随着局麻药在婴儿和儿童的药代动力学和药效动力学的进一步理解和特殊设备的应用,区域麻醉在儿科已被采用。将40个行腹股沟斜疝修补术的新生儿随机分为两组,一组为全身麻醉,另一组全身麻醉复合骶管阻滞,结果发现全麻复合骶管阻滞组的血浆肾上腺素、去甲肾上腺素水平明显低于前者。在局麻药的应用中,高于0.25%的布比卡因并不能增强止痛效果,布比卡因剂量达3.5mlkg-1时婴儿和儿童的血浆浓度低于成人中毒范围。但发现在连续硬膜外麻醉中,按0.5m1kg-1的量将0.25%布比卡因注入硬膜外腔,新生儿血浆的游离布比卡因浓度高于年长儿,认为新生儿所需的布比卡因浓度应该低于0.25%,以减少其毒性,并在麻醉期间需严密观察。

四、早产患儿的术后呼吸暂停

全麻药和镇静催眠药均可降低呼吸驱动力,导致婴儿在孕龄56周之内发生中枢性呼吸窘迫。随着医疗水平的提高,早产儿的胎龄已显得不那么重要,过去只有在第三级医疗救治机构才能接受的早产儿,现在已出现在社区医院。既往早产的患儿发生呼吸系统并发症的几率较高,这些并发症包括贫血、支气管肺发育不良和术后呼吸窘迫。全麻后的呼吸暂停犹应注意,因为现在相当多的病例是在门诊出现。发生于麻醉后监测治疗室(postanesthesiaintensivecareunit,PACU)内术后呼吸窘迫的确切数字并不清楚,估计在0~32%,之所以出现这样大的差异是由于对于"呼吸暂停"缺乏一个统一的定义。有人将呼吸窘迫定义为鼻孔内没有湍气流,其它研究则将其定义为30s内没有呼吸。

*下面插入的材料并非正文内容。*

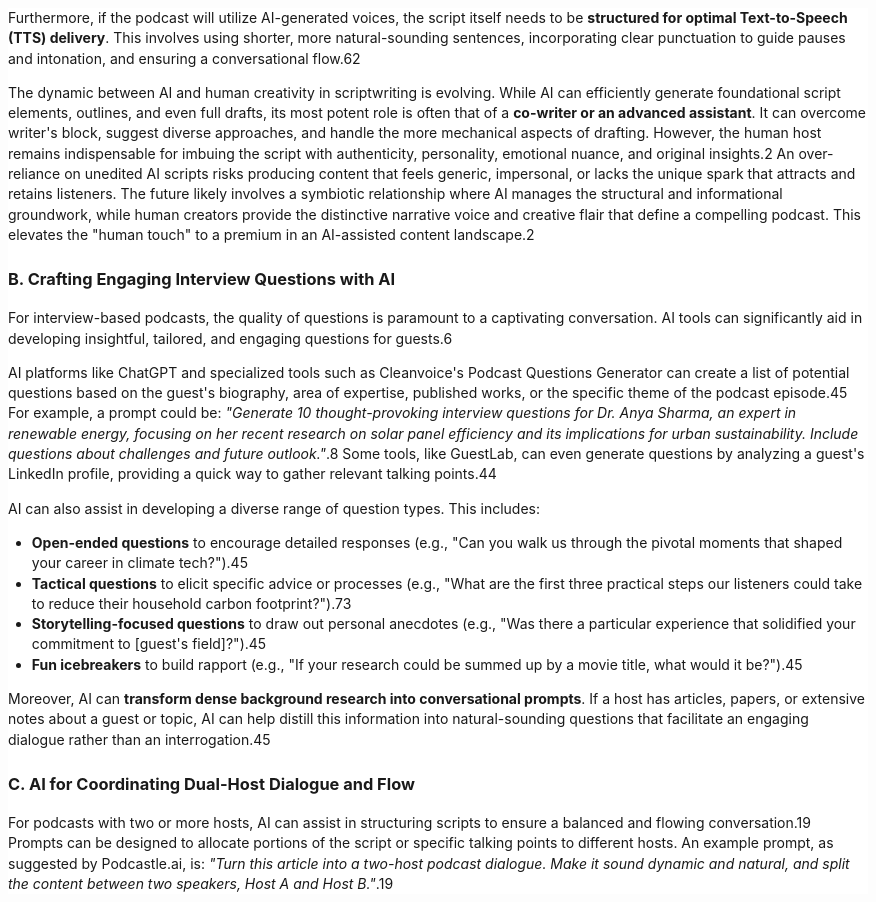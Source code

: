 Furthermore, if the podcast will utilize AI-generated voices, the script itself needs to be **structured for optimal Text-to-Speech (TTS) delivery**. This involves using shorter, more natural-sounding sentences, incorporating clear punctuation to guide pauses and intonation, and ensuring a conversational flow.62

The dynamic between AI and human creativity in scriptwriting is evolving. While AI can efficiently generate foundational script elements, outlines, and even full drafts, its most potent role is often that of a **co-writer or an advanced assistant**. It can overcome writer's block, suggest diverse approaches, and handle the more mechanical aspects of drafting. However, the human host remains indispensable for imbuing the script with authenticity, personality, emotional nuance, and original insights.2 An over-reliance on unedited AI scripts risks producing content that feels generic, impersonal, or lacks the unique spark that attracts and retains listeners. The future likely involves a symbiotic relationship where AI manages the structural and informational groundwork, while human creators provide the distinctive narrative voice and creative flair that define a compelling podcast. This elevates the "human touch" to a premium in an AI-assisted content landscape.2

### **B. Crafting Engaging Interview Questions with AI**

For interview-based podcasts, the quality of questions is paramount to a captivating conversation. AI tools can significantly aid in developing insightful, tailored, and engaging questions for guests.6

AI platforms like ChatGPT and specialized tools such as Cleanvoice's Podcast Questions Generator can create a list of potential questions based on the guest's biography, area of expertise, published works, or the specific theme of the podcast episode.45 For example, a prompt could be: *"Generate 10 thought-provoking interview questions for Dr. Anya Sharma, an expert in renewable energy, focusing on her recent research on solar panel efficiency and its implications for urban sustainability. Include questions about challenges and future outlook."*.8 Some tools, like GuestLab, can even generate questions by analyzing a guest's LinkedIn profile, providing a quick way to gather relevant talking points.44

AI can also assist in developing a diverse range of question types. This includes:

* **Open-ended questions** to encourage detailed responses (e.g., "Can you walk us through the pivotal moments that shaped your career in climate tech?").45  
* **Tactical questions** to elicit specific advice or processes (e.g., "What are the first three practical steps our listeners could take to reduce their household carbon footprint?").73  
* **Storytelling-focused questions** to draw out personal anecdotes (e.g., "Was there a particular experience that solidified your commitment to \[guest's field\]?").45  
* **Fun icebreakers** to build rapport (e.g., "If your research could be summed up by a movie title, what would it be?").45

Moreover, AI can **transform dense background research into conversational prompts**. If a host has articles, papers, or extensive notes about a guest or topic, AI can help distill this information into natural-sounding questions that facilitate an engaging dialogue rather than an interrogation.45

### **C. AI for Coordinating Dual-Host Dialogue and Flow**

For podcasts with two or more hosts, AI can assist in structuring scripts to ensure a balanced and flowing conversation.19 Prompts can be designed to allocate portions of the script or specific talking points to different hosts. An example prompt, as suggested by Podcastle.ai, is: *"Turn this article into a two-host podcast dialogue. Make it sound dynamic and natural, and split the content between two speakers, Host A and Host B."*.19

产后患儿不发生呼吸暂停的范围为孕龄48~60周。对于术后呼吸暂停高危患儿,必须在麻醉后收入院内观察24h,期间监测心肺功能。目前一些麻醉学者更倾向于孕龄48周或52周作为安全界限。何时、如何实施半择期手术,如腹股沟疝修补术,对早产儿仍是个有争议的问题。尽管腹股沟疝修补术被认为是一个择期手术,但仍有嵌顿危险,不可能将其作为真正的择期手术来对待。研究认为,对此类早产儿实施腰麻可有效降低患儿术后呼吸暂停的发生率与减少机械通气的时间。对于真正的择期手术,最好延期至孕龄52周以后,但仍存有争议。